Blankenhorn has painted himself into a corner, one where the American public will never join him. If, as he insists, we cannot sustainably mix and match values and policies–combine adult individualism with devoted parenthood, for example, or conjoin same-sex marriage with measures to reduce divorce–then we must choose whether to move in the direction of the Netherlands or Saudi Arabia. I have no doubt which way the public would go. And should.
n fact, however, the public will reject the choice Blankenhorn offers as a false one; and, again, the public will be right. A look at Blankenhorn’s own data shows that the publics of gay-marriage countries have not rejected marriage; on six out of the eight questions he uses as indicators, they agree with non-gay-marriage countries, just by less decisive margins. People in countries recognizing same-sex unions are more accepting of co-habitation and single parenthood than Blankenhorn and I would prefer; but their project is not to reject marriage, except perhaps on Blankenhorn’s reductionist account of it, but to blend and balance it with other values of liberal individualism.
Blankenhorn may think this project futile. He is right to sound cautionary notes. But in recent years, as he points out, U.S. divorce rates have dropped a little and teen-pregnancy rates have dropped a lot, while “rates of marital happiness have stabilized and may be increasing.” States are experimenting with reforms to strengthen marriage and reduce unnecessary divorce, and the proportion of African-American children living in two-parent, married-couple homes has stabilized or increased. Those modest but heartening improvements come at precisely the time when gay Americans in the millions–the ordinary folks, not the academicians–have discovered and embraced marriage and family after years of alienation from both.

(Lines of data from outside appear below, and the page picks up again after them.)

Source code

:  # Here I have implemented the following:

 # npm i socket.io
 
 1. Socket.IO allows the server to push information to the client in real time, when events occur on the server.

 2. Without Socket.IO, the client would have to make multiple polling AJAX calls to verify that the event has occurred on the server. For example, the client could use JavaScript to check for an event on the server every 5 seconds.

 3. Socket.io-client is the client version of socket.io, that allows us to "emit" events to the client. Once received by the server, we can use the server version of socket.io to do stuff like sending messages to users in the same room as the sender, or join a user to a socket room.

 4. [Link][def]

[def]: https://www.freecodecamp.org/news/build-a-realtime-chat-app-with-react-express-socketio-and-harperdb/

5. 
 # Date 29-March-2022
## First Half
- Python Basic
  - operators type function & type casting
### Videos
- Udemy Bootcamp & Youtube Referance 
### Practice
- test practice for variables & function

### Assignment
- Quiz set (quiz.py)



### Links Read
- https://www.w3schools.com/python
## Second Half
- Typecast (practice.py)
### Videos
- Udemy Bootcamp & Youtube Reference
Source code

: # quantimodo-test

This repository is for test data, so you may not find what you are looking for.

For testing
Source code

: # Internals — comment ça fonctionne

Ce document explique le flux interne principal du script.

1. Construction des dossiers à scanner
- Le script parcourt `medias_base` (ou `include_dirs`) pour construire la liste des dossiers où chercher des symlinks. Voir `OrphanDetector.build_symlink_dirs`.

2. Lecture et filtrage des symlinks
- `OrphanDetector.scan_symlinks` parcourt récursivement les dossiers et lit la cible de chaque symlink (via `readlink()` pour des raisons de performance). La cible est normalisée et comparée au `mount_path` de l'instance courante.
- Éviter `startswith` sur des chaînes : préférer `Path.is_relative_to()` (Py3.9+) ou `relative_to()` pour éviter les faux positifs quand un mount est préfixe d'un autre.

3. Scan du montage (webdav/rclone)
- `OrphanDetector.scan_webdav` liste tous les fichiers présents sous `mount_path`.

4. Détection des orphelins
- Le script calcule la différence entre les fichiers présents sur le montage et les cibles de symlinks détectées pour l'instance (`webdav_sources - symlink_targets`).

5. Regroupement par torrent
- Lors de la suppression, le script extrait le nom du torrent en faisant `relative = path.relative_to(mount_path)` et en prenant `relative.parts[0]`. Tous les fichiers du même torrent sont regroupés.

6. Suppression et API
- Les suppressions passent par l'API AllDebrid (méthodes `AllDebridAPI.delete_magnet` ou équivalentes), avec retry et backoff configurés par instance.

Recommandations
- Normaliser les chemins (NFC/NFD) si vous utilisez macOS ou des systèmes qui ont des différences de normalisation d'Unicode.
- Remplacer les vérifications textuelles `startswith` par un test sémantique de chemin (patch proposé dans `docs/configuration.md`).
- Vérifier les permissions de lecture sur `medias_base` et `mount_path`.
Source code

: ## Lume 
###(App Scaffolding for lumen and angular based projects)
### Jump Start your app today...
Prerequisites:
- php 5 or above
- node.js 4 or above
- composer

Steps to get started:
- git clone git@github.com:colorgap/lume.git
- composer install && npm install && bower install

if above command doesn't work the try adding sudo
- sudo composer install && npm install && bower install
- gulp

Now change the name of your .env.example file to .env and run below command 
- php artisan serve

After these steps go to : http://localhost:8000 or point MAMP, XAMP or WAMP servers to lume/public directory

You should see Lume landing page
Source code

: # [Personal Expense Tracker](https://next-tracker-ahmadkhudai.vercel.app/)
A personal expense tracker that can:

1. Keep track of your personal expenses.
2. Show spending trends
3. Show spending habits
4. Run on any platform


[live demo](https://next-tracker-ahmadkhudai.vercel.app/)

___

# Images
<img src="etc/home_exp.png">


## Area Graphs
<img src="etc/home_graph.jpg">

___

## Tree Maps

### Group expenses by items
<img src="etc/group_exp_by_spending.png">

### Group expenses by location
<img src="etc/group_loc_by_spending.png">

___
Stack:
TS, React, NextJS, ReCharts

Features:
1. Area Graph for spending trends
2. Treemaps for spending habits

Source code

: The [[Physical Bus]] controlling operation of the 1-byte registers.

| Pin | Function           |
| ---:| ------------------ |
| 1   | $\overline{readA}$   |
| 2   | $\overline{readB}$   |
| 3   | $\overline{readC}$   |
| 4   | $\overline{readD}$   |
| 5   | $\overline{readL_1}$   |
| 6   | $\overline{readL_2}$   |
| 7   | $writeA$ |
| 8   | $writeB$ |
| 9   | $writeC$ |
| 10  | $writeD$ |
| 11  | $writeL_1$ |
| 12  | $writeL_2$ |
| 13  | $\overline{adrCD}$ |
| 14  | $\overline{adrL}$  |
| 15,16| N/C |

Blankenhorn and I could argue all day about whether gay marriage is part of the solution or part of the problem. But I feel I have learned a couple of things recently. From giving all those speeches, I have learned that the public takes a more individualistic view of marriage than either Blankenhorn or I would prefer. From his new book, I’ve learned that the public’s view of both marriage and society is nonetheless richer, wiser, and more humane than David Blankenhorn’s–and possibly, for that matter, than my own. Which gives me hope that, whatever the experts say the real purpose of marriage is or is not, the public can ultimately get it right.